→ **TASK TO COMPLETE**
Your answer should be the lines below from the one holding "随着世纪之交，新的子类型不断" through the one holding "这些风格间的跨界融合，是**", copied exactly and with nothing else.

→ **DATA FOR REVIEW**
★ ★ ★ ★ ★ ★ ★
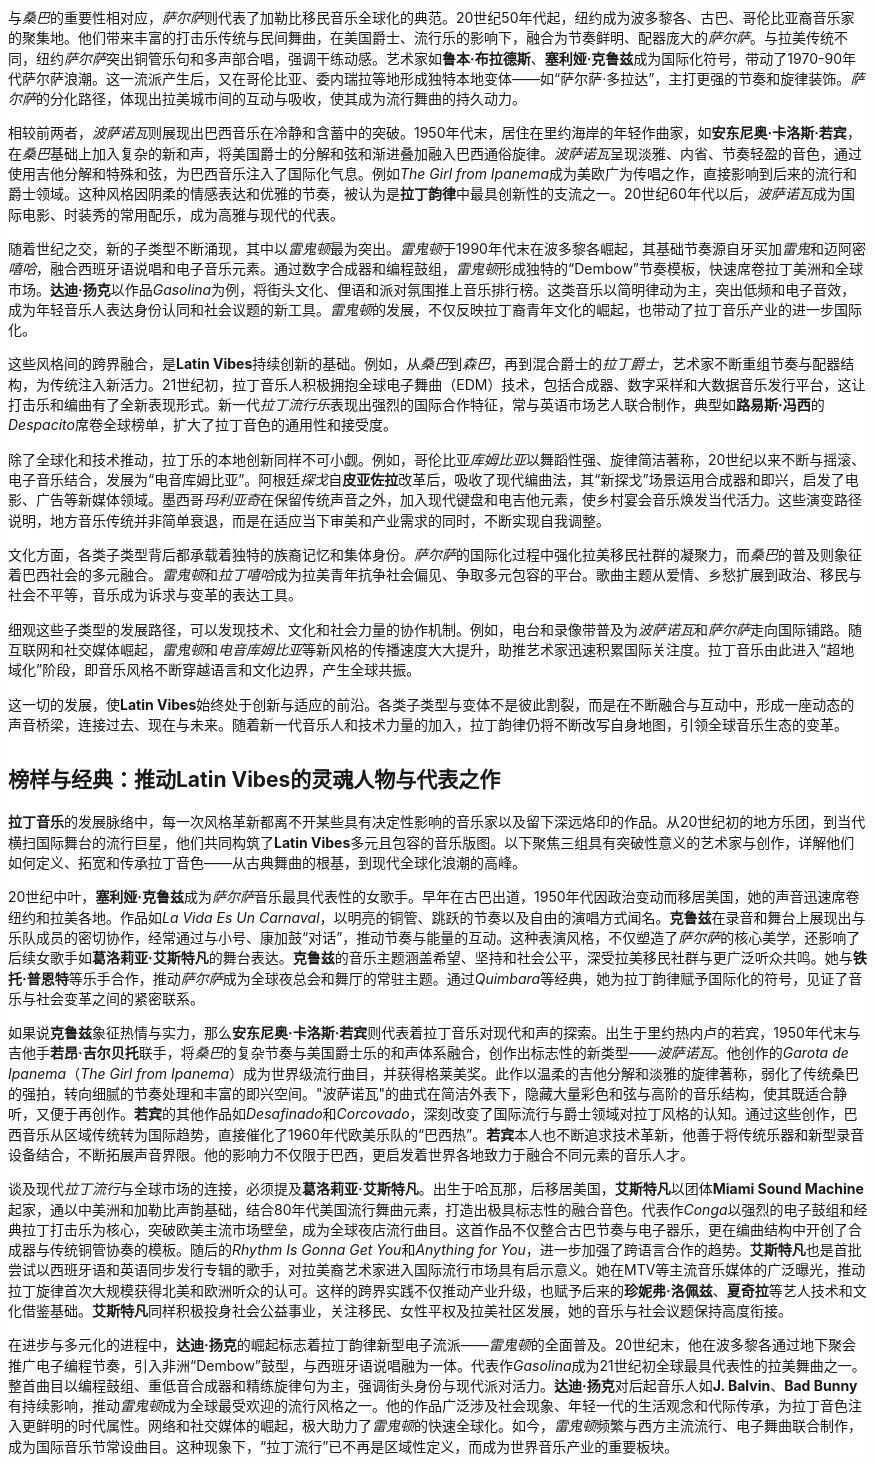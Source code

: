 与*桑巴*的重要性相对应，*萨尔萨*则代表了加勒比移民音乐全球化的典范。20世纪50年代起，纽约成为波多黎各、古巴、哥伦比亚裔音乐家的聚集地。他们带来丰富的打击乐传统与民间舞曲，在美国爵士、流行乐的影响下，融合为节奏鲜明、配器庞大的*萨尔萨*。与拉美传统不同，纽约*萨尔萨*突出铜管乐句和多声部合唱，强调干练动感。艺术家如**鲁本·布拉德斯**、**塞利娅·克鲁兹**成为国际化符号，带动了1970-90年代萨尔萨浪潮。这一流派产生后，又在哥伦比亚、委内瑞拉等地形成独特本地变体——如“萨尔萨·多拉达”，主打更强的节奏和旋律装饰。*萨尔萨*的分化路径，体现出拉美城市间的互动与吸收，使其成为流行舞曲的持久动力。

相较前两者，*波萨诺瓦*则展现出巴西音乐在冷静和含蓄中的突破。1950年代末，居住在里约海岸的年轻作曲家，如**安东尼奥·卡洛斯·若宾**，在*桑巴*基础上加入复杂的新和声，将美国爵士的分解和弦和渐进叠加融入巴西通俗旋律。*波萨诺瓦*呈现淡雅、内省、节奏轻盈的音色，通过使用吉他分解和特殊和弦，为巴西音乐注入了国际化气息。例如*The Girl from Ipanema*成为美欧广为传唱之作，直接影响到后来的流行和爵士领域。这种风格因阴柔的情感表达和优雅的节奏，被认为是**拉丁韵律**中最具创新性的支流之一。20世纪60年代以后，*波萨诺瓦*成为国际电影、时装秀的常用配乐，成为高雅与现代的代表。

随着世纪之交，新的子类型不断涌现，其中以*雷鬼顿*最为突出。*雷鬼顿*于1990年代末在波多黎各崛起，其基础节奏源自牙买加*雷鬼*和迈阿密*嘻哈*，融合西班牙语说唱和电子音乐元素。通过数字合成器和编程鼓组，*雷鬼顿*形成独特的“Dembow”节奏模板，快速席卷拉丁美洲和全球市场。**达迪·扬克**以作品*Gasolina*为例，将街头文化、俚语和派对氛围推上音乐排行榜。这类音乐以简明律动为主，突出低频和电子音效，成为年轻音乐人表达身份认同和社会议题的新工具。*雷鬼顿*的发展，不仅反映拉丁裔青年文化的崛起，也带动了拉丁音乐产业的进一步国际化。

这些风格间的跨界融合，是**Latin Vibes**持续创新的基础。例如，从*桑巴*到*森巴*，再到混合爵士的*拉丁爵士*，艺术家不断重组节奏与配器结构，为传统注入新活力。21世纪初，拉丁音乐人积极拥抱全球电子舞曲（EDM）技术，包括合成器、数字采样和大数据音乐发行平台，这让打击乐和编曲有了全新表现形式。新一代*拉丁流行乐*表现出强烈的国际合作特征，常与英语市场艺人联合制作，典型如**路易斯·冯西**的*Despacito*席卷全球榜单，扩大了拉丁音色的通用性和接受度。

除了全球化和技术推动，拉丁乐的本地创新同样不可小觑。例如，哥伦比亚*库姆比亚*以舞蹈性强、旋律简洁著称，20世纪以来不断与摇滚、电子音乐结合，发展为“电音库姆比亚”。阿根廷*探戈*自**皮亚佐拉**改革后，吸收了现代编曲法，其“新探戈”场景运用合成器和即兴，启发了电影、广告等新媒体领域。墨西哥*玛利亚奇*在保留传统声音之外，加入现代键盘和电吉他元素，使乡村宴会音乐焕发当代活力。这些演变路径说明，地方音乐传统并非简单衰退，而是在适应当下审美和产业需求的同时，不断实现自我调整。

文化方面，各类子类型背后都承载着独特的族裔记忆和集体身份。*萨尔萨*的国际化过程中强化拉美移民社群的凝聚力，而*桑巴*的普及则象征着巴西社会的多元融合。*雷鬼顿*和*拉丁嘻哈*成为拉美青年抗争社会偏见、争取多元包容的平台。歌曲主题从爱情、乡愁扩展到政治、移民与社会不平等，音乐成为诉求与变革的表达工具。

细观这些子类型的发展路径，可以发现技术、文化和社会力量的协作机制。例如，电台和录像带普及为*波萨诺瓦*和*萨尔萨*走向国际铺路。随互联网和社交媒体崛起，*雷鬼顿*和*电音库姆比亚*等新风格的传播速度大大提升，助推艺术家迅速积累国际关注度。拉丁音乐由此进入“超地域化”阶段，即音乐风格不断穿越语言和文化边界，产生全球共振。

这一切的发展，使**Latin Vibes**始终处于创新与适应的前沿。各类子类型与变体不是彼此割裂，而是在不断融合与互动中，形成一座动态的声音桥梁，连接过去、现在与未来。随着新一代音乐人和技术力量的加入，拉丁韵律仍将不断改写自身地图，引领全球音乐生态的变革。

## 榜样与经典：推动Latin Vibes的灵魂人物与代表之作

**拉丁音乐**的发展脉络中，每一次风格革新都离不开某些具有决定性影响的音乐家以及留下深远烙印的作品。从20世纪初的地方乐团，到当代横扫国际舞台的流行巨星，他们共同构筑了**Latin Vibes**多元且包容的音乐版图。以下聚焦三组具有突破性意义的艺术家与创作，详解他们如何定义、拓宽和传承拉丁音色——从古典舞曲的根基，到现代全球化浪潮的高峰。

20世纪中叶，**塞利娅·克鲁兹**成为*萨尔萨*音乐最具代表性的女歌手。早年在古巴出道，1950年代因政治变动而移居美国，她的声音迅速席卷纽约和拉美各地。作品如*La Vida Es Un Carnaval*，以明亮的铜管、跳跃的节奏以及自由的演唱方式闻名。**克鲁兹**在录音和舞台上展现出与乐队成员的密切协作，经常通过与小号、康加鼓“对话”，推动节奏与能量的互动。这种表演风格，不仅塑造了*萨尔萨*的核心美学，还影响了后续女歌手如**葛洛莉亚·艾斯特凡**的舞台表达。**克鲁兹**的音乐主题涵盖希望、坚持和社会公平，深受拉美移民社群与更广泛听众共鸣。她与**铁托·普恩特**等乐手合作，推动*萨尔萨*成为全球夜总会和舞厅的常驻主题。通过*Quimbara*等经典，她为拉丁韵律赋予国际化的符号，见证了音乐与社会变革之间的紧密联系。

如果说**克鲁兹**象征热情与实力，那么**安东尼奥·卡洛斯·若宾**则代表着拉丁音乐对现代和声的探索。出生于里约热内卢的若宾，1950年代末与吉他手**若昂·吉尔贝托**联手，将*桑巴*的复杂节奏与美国爵士乐的和声体系融合，创作出标志性的新类型——*波萨诺瓦*。他创作的*Garota de Ipanema*（*The Girl from Ipanema*）成为世界级流行曲目，并获得格莱美奖。此作以温柔的吉他分解和淡雅的旋律著称，弱化了传统桑巴的强拍，转向细腻的节奏处理和丰富的即兴空间。"波萨诺瓦"的曲式在简洁外表下，隐藏大量彩色和弦与高阶的音乐结构，使其既适合静听，又便于再创作。**若宾**的其他作品如*Desafinado*和*Corcovado*，深刻改变了国际流行与爵士领域对拉丁风格的认知。通过这些创作，巴西音乐从区域传统转为国际趋势，直接催化了1960年代欧美乐队的“巴西热”。**若宾**本人也不断追求技术革新，他善于将传统乐器和新型录音设备结合，不断拓展声音界限。他的影响力不仅限于巴西，更启发着世界各地致力于融合不同元素的音乐人才。

谈及现代*拉丁流行*与全球市场的连接，必须提及**葛洛莉亚·艾斯特凡**。出生于哈瓦那，后移居美国，**艾斯特凡**以团体**Miami Sound Machine**起家，通以中美洲和加勒比声韵基础，结合80年代美国流行舞曲元素，打造出极具标志性的融合音色。代表作*Conga*以强烈的电子鼓组和经典拉丁打击乐为核心，突破欧美主流市场壁垒，成为全球夜店流行曲目。这首作品不仅整合古巴节奏与电子器乐，更在编曲结构中开创了合成器与传统铜管协奏的模板。随后的*Rhythm Is Gonna Get You*和*Anything for You*，进一步加强了跨语言合作的趋势。**艾斯特凡**也是首批尝试以西班牙语和英语同步发行专辑的歌手，对拉美裔艺术家进入国际流行市场具有启示意义。她在MTV等主流音乐媒体的广泛曝光，推动拉丁旋律首次大规模获得北美和欧洲听众的认可。这样的跨界实践不仅推动产业升级，也赋予后来的**珍妮弗·洛佩兹**、**夏奇拉**等艺人技术和文化借鉴基础。**艾斯特凡**同样积极投身社会公益事业，关注移民、女性平权及拉美社区发展，她的音乐与社会议题保持高度衔接。

在进步与多元化的进程中，**达迪·扬克**的崛起标志着拉丁韵律新型电子流派——*雷鬼顿*的全面普及。20世纪末，他在波多黎各通过地下聚会推广电子编程节奏，引入非洲“Dembow”鼓型，与西班牙语说唱融为一体。代表作*Gasolina*成为21世纪初全球最具代表性的拉美舞曲之一。整首曲目以编程鼓组、重低音合成器和精练旋律句为主，强调街头身份与现代派对活力。**达迪·扬克**对后起音乐人如**J. Balvin**、**Bad Bunny**有持续影响，推动*雷鬼顿*成为全球最受欢迎的流行风格之一。他的作品广泛涉及社会现象、年轻一代的生活观念和代际传承，为拉丁音色注入更鲜明的时代属性。网络和社交媒体的崛起，极大助力了*雷鬼顿*的快速全球化。如今，*雷鬼顿*频繁与西方主流流行、电子舞曲联合制作，成为国际音乐节常设曲目。这种现象下，“拉丁流行”已不再是区域性定义，而成为世界音乐产业的重要板块。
★ ★ ★ ★ ★ ★ ★
→ **ANSWER SECTION**
随着世纪之交，新的子类型不断涌现，其中以*雷鬼顿*最为突出。*雷鬼顿*于1990年代末在波多黎各崛起，其基础节奏源自牙买加*雷鬼*和迈阿密*嘻哈*，融合西班牙语说唱和电子音乐元素。通过数字合成器和编程鼓组，*雷鬼顿*形成独特的“Dembow”节奏模板，快速席卷拉丁美洲和全球市场。**达迪·扬克**以作品*Gasolina*为例，将街头文化、俚语和派对氛围推上音乐排行榜。这类音乐以简明律动为主，突出低频和电子音效，成为年轻音乐人表达身份认同和社会议题的新工具。*雷鬼顿*的发展，不仅反映拉丁裔青年文化的崛起，也带动了拉丁音乐产业的进一步国际化。

这些风格间的跨界融合，是**Latin Vibes**持续创新的基础。例如，从*桑巴*到*森巴*，再到混合爵士的*拉丁爵士*，艺术家不断重组节奏与配器结构，为传统注入新活力。21世纪初，拉丁音乐人积极拥抱全球电子舞曲（EDM）技术，包括合成器、数字采样和大数据音乐发行平台，这让打击乐和编曲有了全新表现形式。新一代*拉丁流行乐*表现出强烈的国际合作特征，常与英语市场艺人联合制作，典型如**路易斯·冯西**的*Despacito*席卷全球榜单，扩大了拉丁音色的通用性和接受度。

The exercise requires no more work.